La Liturgia
dedica especial atención a esta semana, a la que también se le ha denominado “Semana
Mayor” o “Semana Grande”, por la importancia que tiene para los
cristianos el celebrar el misterio de la Redención de Cristo, quien por su
infinita misericordia y amor al hombre, decide libremente tomar nuestro lugar y
recibir el castigo merecido por nuestros pecados.
Para esta
celebración, la Iglesia invita a todos los fieles al recogimiento interior,
haciendo un alto en las labores cotidianas para contemplar detenidamente el
misterio pascual, no con una actitud pasiva, sino con el corazón dispuesto a
volver a Dios, con el ánimo de lograr un verdadero dolor de nuestros pecados y
un sincero propósito de enmienda para corresponder a todas las gracias
obtenidas por Jesucristo.
Para los
cristianos la semana santa no es el recuerdo de un hecho histórico cualquiera,
es la contemplación del amor de Dios que permite el sacrificio de su Hijo, el
dolor de ver a Jesús crucificado, la esperanza de ver a Cristo que vuelve a la
vida y el júbilo de su Resurrección.
La muerte de
Cristo nos invita a morir también, no físicamente, sino a luchar por alejar de
nuestra alma la sensualidad, el egoísmo, la soberbia, la avaricia… la muerte
del pecado para estar debidamente dispuestos a la vida de la gracia.
Resucitar en
Cristo es volver de las tinieblas del pecado para vivir en la gracia divina.

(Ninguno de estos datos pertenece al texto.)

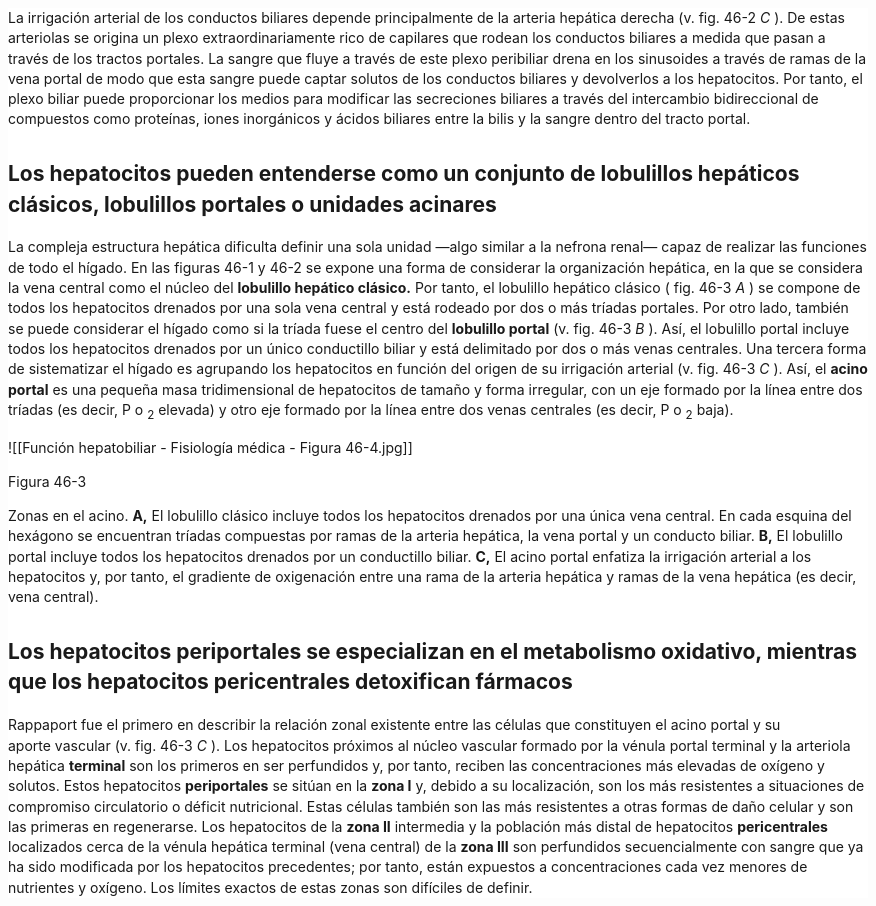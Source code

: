 La irrigación arterial de los conductos biliares depende principalmente de la arteria hepática derecha (v. fig. 46-2 _C_ ). De estas arteriolas se origina un plexo extraordinariamente rico de capilares que rodean los conductos biliares a medida que pasan a través de los tractos portales. La sangre que fluye a través de este plexo peribiliar drena en los sinusoides a través de ramas de la vena portal de modo que esta sangre puede captar solutos de los conductos biliares y devolverlos a los hepatocitos. Por tanto, el plexo biliar puede proporcionar los medios para modificar las secreciones biliares a través del intercambio bidireccional de compuestos como proteínas, iones inorgánicos y ácidos biliares entre la bilis y la sangre dentro del tracto portal.

## Los hepatocitos pueden entenderse como un conjunto de lobulillos hepáticos clásicos, lobulillos portales o unidades acinares

La compleja estructura hepática dificulta definir una sola unidad —algo similar a la nefrona renal— capaz de realizar las funciones de todo el hígado. En las figuras 46-1 y 46-2 se expone una forma de considerar la organización hepática, en la que se considera la vena central como el núcleo del **lobulillo hepático clásico.** Por tanto, el lobulillo hepático clásico ( fig. 46-3 _A_ ) se compone de todos los hepatocitos drenados por una sola vena central y está rodeado por dos o más tríadas portales. Por otro lado, también se puede considerar el hígado como si la tríada fuese el centro del **lobulillo portal** (v. fig. 46-3 _B_ ). Así, el lobulillo portal incluye todos los hepatocitos drenados por un único conductillo biliar y está delimitado por dos o más venas centrales. Una tercera forma de sistematizar el hígado es agrupando los hepatocitos en función del origen de su irrigación arterial (v. fig. 46-3 _C_ ). Así, el **acino portal** es una pequeña masa tridimensional de hepatocitos de tamaño y forma irregular, con un eje formado por la línea entre dos tríadas (es decir, P o <sub> 2</sub> elevada) y otro eje formado por la línea entre dos venas centrales (es decir, P o <sub> 2</sub> baja).



![[Función hepatobiliar - Fisiología médica - Figura 46-4.jpg]]

Figura 46-3

Zonas en el acino. **A,** El lobulillo clásico incluye todos los hepatocitos drenados por una única vena central. En cada esquina del hexágono se encuentran tríadas compuestas por ramas de la arteria hepática, la vena portal y un conducto biliar. **B,** El lobulillo portal incluye todos los hepatocitos drenados por un conductillo biliar. **C,** El acino portal enfatiza la irrigación arterial a los hepatocitos y, por tanto, el gradiente de oxigenación entre una rama de la arteria hepática y ramas de la vena hepática (es decir, vena central).

## Los hepatocitos periportales se especializan en el metabolismo oxidativo, mientras que los hepatocitos pericentrales detoxifican fármacos

Rappaport fue el primero en describir la relación zonal existente entre las células que constituyen el acino portal y su aporte vascular (v. fig. 46-3 _C_ ). Los hepatocitos próximos al núcleo vascular formado por la vénula portal terminal y la arteriola hepática **terminal** son los primeros en ser perfundidos y, por tanto, reciben las concentraciones más elevadas de oxígeno y solutos. Estos hepatocitos **periportales** se sitúan en la **zona I** y, debido a su localización, son los más resistentes a situaciones de compromiso circulatorio o déficit nutricional. Estas células también son las más resistentes a otras formas de daño celular y son las primeras en regenerarse. Los hepatocitos de la **zona II** intermedia y la población más distal de hepatocitos **pericentrales** localizados cerca de la vénula hepática terminal (vena central) de la **zona III** son perfundidos secuencialmente con sangre que ya ha sido modificada por los hepatocitos precedentes; por tanto, están expuestos a concentraciones cada vez menores de nutrientes y oxígeno. Los límites exactos de estas zonas son difíciles de definir.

Ahí está el sacramento de la penitencia, el camino para revivir y
reconciliarnos con Dios. Es la dignidad de hijos de Dios que Cristo alcanzó con
la Resurrección.
La
Resurrección del Señor nos abre las puertas a la vida eterna, su triunfo sobre
la muerte es la victoria definitiva sobre el pecados. Este hecho hace del
domingo de Resurrección la celebración más importante de todo el año litúrgico.
Así,
mediante la contemplación del misterio pascual y el concretar propósitos para
vivir como verdaderos cristianos, la pasión, muerte y resurrección adquieren un
sentido nuevo, profundo y trascendente, que nos llevará en un futuro a gozar de
la presencia de Cristo resucitado por toda la eternidad.
DOMINGO DE
RAMOS EN LA PASIÓN DEL SEÑOR
Conmemoración
de la entrada del Señor en Jerusalén
El Domingo
de Ramos abre solemnemente la Semana Santa, con el recuerdo de las Palmas y de
la pasión, de la entrada de Jesús en Jerusalén y la liturgia de la palabra que
evoca la Pasión del Señor en el Evangelio de San Marcos. La entrada en
Jerusalén, la subida al Monte de los olivos nos recuerda el gesto de Jesús,
gesto profético, que entra como Rey pacífico, Mesías aclamado primero y
condenado después, para cumplir en todo las profecías.
La entrada
del Señor Jesús en Jerusalén, se conmemora con una procesión, en la cual los
cristianos imitamos tanto las aclamaciones como los gestos que hicieron los
niños hebreos cuando salieron al encuentro del Señor. Los fieles que participan
en esta procesión, deben llevar en las manos ramos de palma o de olivos y
durante la procesión entonar cantos apropiados a Cristo Rey. La bendición de
los ramos y palmas tiene lugar antes de la procesión y los fieles las conservan
en sus casas, junto a las cruces o cuadros religiosos que hay en los hogares,
como recuerdo de la victoria pascual del Señor Jesús. Asimismo, el año
siguiente se usan estos ramos y palmas para confeccionar la ceniza que nos será
impuesta en la frente el día miércoles con que se da inicio al ejercicio de la
Santa Cuaresma y así, recordar nuestra condición mortal (el signo de la ceniza
nos lleva al gran relato de la creación, en el que se dice que el ser humano es
una singular unidad de materia y soplo divino, mediante la imagen del polvo de
la tierra plasmado por Dios y animado por su aliento).
Por otra
parte, en esta celebración de Domingo de Ramos entramos en la Pasión y
anticipamos la proclamación del misterio, con un gran contraste entre el camino
triunfante del Cristo del Domingo de Ramos y el Viacrucis de los días santos.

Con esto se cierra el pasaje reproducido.